====== Data under study
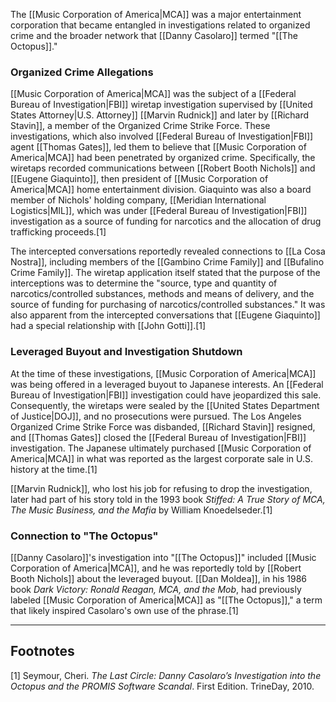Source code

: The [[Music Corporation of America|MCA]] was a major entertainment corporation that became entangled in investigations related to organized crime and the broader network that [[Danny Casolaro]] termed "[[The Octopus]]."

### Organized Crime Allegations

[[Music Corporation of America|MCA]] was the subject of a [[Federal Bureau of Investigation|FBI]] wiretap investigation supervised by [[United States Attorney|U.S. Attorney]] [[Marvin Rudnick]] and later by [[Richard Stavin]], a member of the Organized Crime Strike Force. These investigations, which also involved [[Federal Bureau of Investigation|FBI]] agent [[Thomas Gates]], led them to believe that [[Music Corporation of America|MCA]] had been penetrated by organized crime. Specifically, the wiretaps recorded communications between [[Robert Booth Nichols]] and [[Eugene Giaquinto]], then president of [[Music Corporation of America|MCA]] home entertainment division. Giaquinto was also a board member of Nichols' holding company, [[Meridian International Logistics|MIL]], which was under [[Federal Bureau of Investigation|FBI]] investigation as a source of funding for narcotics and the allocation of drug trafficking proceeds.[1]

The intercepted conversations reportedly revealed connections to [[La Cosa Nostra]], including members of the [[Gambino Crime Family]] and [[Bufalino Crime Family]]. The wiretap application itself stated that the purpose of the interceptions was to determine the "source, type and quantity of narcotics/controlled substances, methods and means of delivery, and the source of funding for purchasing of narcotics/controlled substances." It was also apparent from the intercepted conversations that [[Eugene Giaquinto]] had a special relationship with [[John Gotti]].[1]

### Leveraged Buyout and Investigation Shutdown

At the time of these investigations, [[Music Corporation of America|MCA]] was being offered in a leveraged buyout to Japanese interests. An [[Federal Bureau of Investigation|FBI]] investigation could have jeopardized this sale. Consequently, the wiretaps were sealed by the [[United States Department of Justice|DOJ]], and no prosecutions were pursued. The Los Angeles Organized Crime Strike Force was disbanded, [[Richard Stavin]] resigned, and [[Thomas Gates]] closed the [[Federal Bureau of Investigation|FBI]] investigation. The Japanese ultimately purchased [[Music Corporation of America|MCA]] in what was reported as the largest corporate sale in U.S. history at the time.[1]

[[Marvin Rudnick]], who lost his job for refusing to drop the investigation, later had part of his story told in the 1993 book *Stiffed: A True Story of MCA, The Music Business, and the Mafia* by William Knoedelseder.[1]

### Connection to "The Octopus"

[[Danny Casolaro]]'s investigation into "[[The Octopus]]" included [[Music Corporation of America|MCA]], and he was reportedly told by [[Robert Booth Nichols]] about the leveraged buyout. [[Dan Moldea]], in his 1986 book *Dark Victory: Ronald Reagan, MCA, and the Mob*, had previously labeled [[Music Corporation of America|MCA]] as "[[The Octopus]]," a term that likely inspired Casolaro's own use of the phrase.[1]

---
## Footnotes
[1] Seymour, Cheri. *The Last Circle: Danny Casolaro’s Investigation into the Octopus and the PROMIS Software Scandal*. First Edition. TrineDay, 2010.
============
*Exercise aim*
Leaving the pictures out, output all of the listing exactly.

*Completed exercise*
Source code

: The [[Music Corporation of America|MCA]] was a major entertainment corporation that became entangled in investigations related to organized crime and the broader network that [[Danny Casolaro]] termed "[[The Octopus]]."

### Organized Crime Allegations

[[Music Corporation of America|MCA]] was the subject of a [[Federal Bureau of Investigation|FBI]] wiretap investigation supervised by [[United States Attorney|U.S. Attorney]] [[Marvin Rudnick]] and later by [[Richard Stavin]], a member of the Organized Crime Strike Force. These investigations, which also involved [[Federal Bureau of Investigation|FBI]] agent [[Thomas Gates]], led them to believe that [[Music Corporation of America|MCA]] had been penetrated by organized crime. Specifically, the wiretaps recorded communications between [[Robert Booth Nichols]] and [[Eugene Giaquinto]], then president of [[Music Corporation of America|MCA]] home entertainment division. Giaquinto was also a board member of Nichols' holding company, [[Meridian International Logistics|MIL]], which was under [[Federal Bureau of Investigation|FBI]] investigation as a source of funding for narcotics and the allocation of drug trafficking proceeds.[1]

The intercepted conversations reportedly revealed connections to [[La Cosa Nostra]], including members of the [[Gambino Crime Family]] and [[Bufalino Crime Family]]. The wiretap application itself stated that the purpose of the interceptions was to determine the "source, type and quantity of narcotics/controlled substances, methods and means of delivery, and the source of funding for purchasing of narcotics/controlled substances." It was also apparent from the intercepted conversations that [[Eugene Giaquinto]] had a special relationship with [[John Gotti]].[1]

### Leveraged Buyout and Investigation Shutdown

At the time of these investigations, [[Music Corporation of America|MCA]] was being offered in a leveraged buyout to Japanese interests. An [[Federal Bureau of Investigation|FBI]] investigation could have jeopardized this sale. Consequently, the wiretaps were sealed by the [[United States Department of Justice|DOJ]], and no prosecutions were pursued. The Los Angeles Organized Crime Strike Force was disbanded, [[Richard Stavin]] resigned, and [[Thomas Gates]] closed the [[Federal Bureau of Investigation|FBI]] investigation. The Japanese ultimately purchased [[Music Corporation of America|MCA]] in what was reported as the largest corporate sale in U.S. history at the time.[1]

[[Marvin Rudnick]], who lost his job for refusing to drop the investigation, later had part of his story told in the 1993 book *Stiffed: A True Story of MCA, The Music Business, and the Mafia* by William Knoedelseder.[1]

### Connection to "The Octopus"

[[Danny Casolaro]]'s investigation into "[[The Octopus]]" included [[Music Corporation of America|MCA]], and he was reportedly told by [[Robert Booth Nichols]] about the leveraged buyout. [[Dan Moldea]], in his 1986 book *Dark Victory: Ronald Reagan, MCA, and the Mob*, had previously labeled [[Music Corporation of America|MCA]] as "[[The Octopus]]," a term that likely inspired Casolaro's own use of the phrase.[1]

---
## Footnotes
[1] Seymour, Cheri. *The Last Circle: Danny Casolaro’s Investigation into the Octopus and the PROMIS Software Scandal*. First Edition. TrineDay, 2010.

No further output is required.